- Citations: (2007) C-278/05, [2007] ICR 779

Keywords
- Insolvency protection

= Robins v Secretary of State for Work and Pensions =

Robins v Secretary of State for Work and Pensions (2007) C-278/05 is a UK insolvency law and labour law case, concerning the protection of employees' salaries on their employer's insolvency.

==Facts==
Robins had been employed by a now insolvent company. He had a final salary pension. The company terminated the scheme and then told everyone there was not enough money to cover members’ benefits. They announced they would reduce benefits for members who had not yet started to receive pension payments. Robins claimed compensation from the Secretary of State for not providing the proper level of social protection under Article 8 of Directive 80/987. David Pannick QC acted for the government.

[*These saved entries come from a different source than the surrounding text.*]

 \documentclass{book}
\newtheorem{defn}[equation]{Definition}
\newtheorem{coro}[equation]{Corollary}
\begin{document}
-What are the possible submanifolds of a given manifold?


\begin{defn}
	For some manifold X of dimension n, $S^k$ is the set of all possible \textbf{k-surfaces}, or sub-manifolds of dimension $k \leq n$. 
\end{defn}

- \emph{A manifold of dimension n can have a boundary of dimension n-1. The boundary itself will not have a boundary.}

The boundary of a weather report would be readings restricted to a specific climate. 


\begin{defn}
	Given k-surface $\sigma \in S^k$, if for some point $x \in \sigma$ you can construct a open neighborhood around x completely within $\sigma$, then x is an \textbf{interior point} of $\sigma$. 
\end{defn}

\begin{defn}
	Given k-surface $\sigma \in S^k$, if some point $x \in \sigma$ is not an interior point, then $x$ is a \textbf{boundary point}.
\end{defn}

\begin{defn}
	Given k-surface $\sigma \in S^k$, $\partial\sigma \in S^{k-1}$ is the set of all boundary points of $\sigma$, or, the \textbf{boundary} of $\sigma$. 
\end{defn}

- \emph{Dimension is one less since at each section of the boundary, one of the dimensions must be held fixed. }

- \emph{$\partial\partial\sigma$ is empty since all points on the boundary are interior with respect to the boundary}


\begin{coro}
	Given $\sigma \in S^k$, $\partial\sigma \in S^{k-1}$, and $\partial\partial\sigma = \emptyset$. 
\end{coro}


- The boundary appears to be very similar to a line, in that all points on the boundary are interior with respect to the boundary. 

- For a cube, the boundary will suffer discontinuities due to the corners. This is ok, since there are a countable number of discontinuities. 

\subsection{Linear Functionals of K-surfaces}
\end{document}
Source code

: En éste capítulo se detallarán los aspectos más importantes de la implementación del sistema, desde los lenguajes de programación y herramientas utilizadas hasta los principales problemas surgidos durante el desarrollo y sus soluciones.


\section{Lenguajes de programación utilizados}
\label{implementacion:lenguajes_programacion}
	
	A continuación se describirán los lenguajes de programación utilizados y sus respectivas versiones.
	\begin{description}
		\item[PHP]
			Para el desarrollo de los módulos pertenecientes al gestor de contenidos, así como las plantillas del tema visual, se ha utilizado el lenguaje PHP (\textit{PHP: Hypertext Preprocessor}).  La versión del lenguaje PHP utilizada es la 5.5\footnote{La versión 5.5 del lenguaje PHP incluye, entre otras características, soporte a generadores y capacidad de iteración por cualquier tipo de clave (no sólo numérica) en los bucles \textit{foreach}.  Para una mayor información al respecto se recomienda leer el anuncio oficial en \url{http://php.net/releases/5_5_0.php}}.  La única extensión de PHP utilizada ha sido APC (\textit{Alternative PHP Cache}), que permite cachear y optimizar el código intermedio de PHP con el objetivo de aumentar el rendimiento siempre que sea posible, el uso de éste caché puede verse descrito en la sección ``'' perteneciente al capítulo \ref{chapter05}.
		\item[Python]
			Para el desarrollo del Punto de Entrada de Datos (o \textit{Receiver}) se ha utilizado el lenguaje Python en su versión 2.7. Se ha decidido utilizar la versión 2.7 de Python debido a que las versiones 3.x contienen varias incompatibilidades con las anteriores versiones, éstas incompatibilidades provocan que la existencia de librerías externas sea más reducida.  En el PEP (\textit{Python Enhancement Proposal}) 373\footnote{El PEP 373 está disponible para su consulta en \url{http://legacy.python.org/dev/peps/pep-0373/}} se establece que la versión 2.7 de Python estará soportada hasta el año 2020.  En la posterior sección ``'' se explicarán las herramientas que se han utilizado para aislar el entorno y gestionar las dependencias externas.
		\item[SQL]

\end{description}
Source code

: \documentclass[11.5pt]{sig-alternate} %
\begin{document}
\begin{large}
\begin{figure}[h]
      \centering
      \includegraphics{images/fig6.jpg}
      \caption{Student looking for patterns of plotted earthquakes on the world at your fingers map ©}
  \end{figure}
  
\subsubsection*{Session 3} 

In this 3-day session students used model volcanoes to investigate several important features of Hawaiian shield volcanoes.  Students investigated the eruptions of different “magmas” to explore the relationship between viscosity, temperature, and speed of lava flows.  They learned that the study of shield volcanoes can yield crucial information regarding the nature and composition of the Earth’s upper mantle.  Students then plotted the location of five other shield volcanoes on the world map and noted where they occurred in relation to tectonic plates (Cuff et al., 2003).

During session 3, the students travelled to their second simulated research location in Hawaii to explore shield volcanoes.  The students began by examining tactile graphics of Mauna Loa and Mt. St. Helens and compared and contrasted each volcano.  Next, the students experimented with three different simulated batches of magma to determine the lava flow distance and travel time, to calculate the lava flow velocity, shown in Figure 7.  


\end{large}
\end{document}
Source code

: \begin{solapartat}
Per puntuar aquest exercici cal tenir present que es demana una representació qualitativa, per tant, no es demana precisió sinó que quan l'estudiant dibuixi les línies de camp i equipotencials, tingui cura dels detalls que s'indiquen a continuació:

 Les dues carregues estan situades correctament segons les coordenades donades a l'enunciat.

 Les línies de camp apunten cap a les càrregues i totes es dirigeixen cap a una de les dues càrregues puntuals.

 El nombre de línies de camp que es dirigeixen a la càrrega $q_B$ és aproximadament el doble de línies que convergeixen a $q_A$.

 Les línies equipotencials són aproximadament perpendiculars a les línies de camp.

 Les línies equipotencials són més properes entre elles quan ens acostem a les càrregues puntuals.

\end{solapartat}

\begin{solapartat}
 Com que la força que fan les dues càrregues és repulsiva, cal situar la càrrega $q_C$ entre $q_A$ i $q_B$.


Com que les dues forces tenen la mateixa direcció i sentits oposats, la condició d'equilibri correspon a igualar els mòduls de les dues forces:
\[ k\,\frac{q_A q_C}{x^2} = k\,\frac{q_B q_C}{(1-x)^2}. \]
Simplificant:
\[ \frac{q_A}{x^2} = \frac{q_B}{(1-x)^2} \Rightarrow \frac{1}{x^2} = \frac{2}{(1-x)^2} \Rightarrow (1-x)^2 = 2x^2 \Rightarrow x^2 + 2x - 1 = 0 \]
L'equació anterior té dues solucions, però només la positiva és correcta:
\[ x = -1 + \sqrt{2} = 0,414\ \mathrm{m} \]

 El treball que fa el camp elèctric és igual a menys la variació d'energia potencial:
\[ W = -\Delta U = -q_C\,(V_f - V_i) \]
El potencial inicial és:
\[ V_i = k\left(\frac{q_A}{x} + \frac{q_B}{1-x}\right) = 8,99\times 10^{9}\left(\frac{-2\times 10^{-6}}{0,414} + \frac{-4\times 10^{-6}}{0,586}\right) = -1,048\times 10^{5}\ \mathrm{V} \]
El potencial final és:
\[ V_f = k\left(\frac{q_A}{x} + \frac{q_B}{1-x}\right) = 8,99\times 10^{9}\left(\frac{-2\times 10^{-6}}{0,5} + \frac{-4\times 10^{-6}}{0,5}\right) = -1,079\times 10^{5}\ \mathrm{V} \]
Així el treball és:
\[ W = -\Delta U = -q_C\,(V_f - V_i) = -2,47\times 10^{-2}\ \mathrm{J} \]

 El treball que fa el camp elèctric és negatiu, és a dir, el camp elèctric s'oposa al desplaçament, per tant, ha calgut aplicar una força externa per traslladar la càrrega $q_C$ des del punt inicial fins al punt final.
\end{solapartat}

The High Court asked the ECJ whether the member state needed to fund a scheme that had run out of money, and whether the UK had properly transposed the Directive. If not, should the UK incur liability?

==Judgment==
Judge Timmermans in the ECJ held that the member state did not require pension funds to be fully guaranteed, because the member state could oblige insurers to buy insurance.
However, Robins would gain benefits as low as 20% of entitlement, so the UK's scheme under the Pensions Act 2004 section 286 (establishing the Financial Assistance Scheme) did not ‘protect’ workers like Robins within the meaning of Article 8, so the provision was improperly implemented. A Member State's liability was contingent on a finding of manifest and grave disregard by that state for the limits set on its discretion, Brasserie du Pecheur SA v Germany. To determine liability, the national court would have to take into account the clarity and precision of Article 8 with regard to the level of protection required, as well as the measure of discretion left to the national authorities.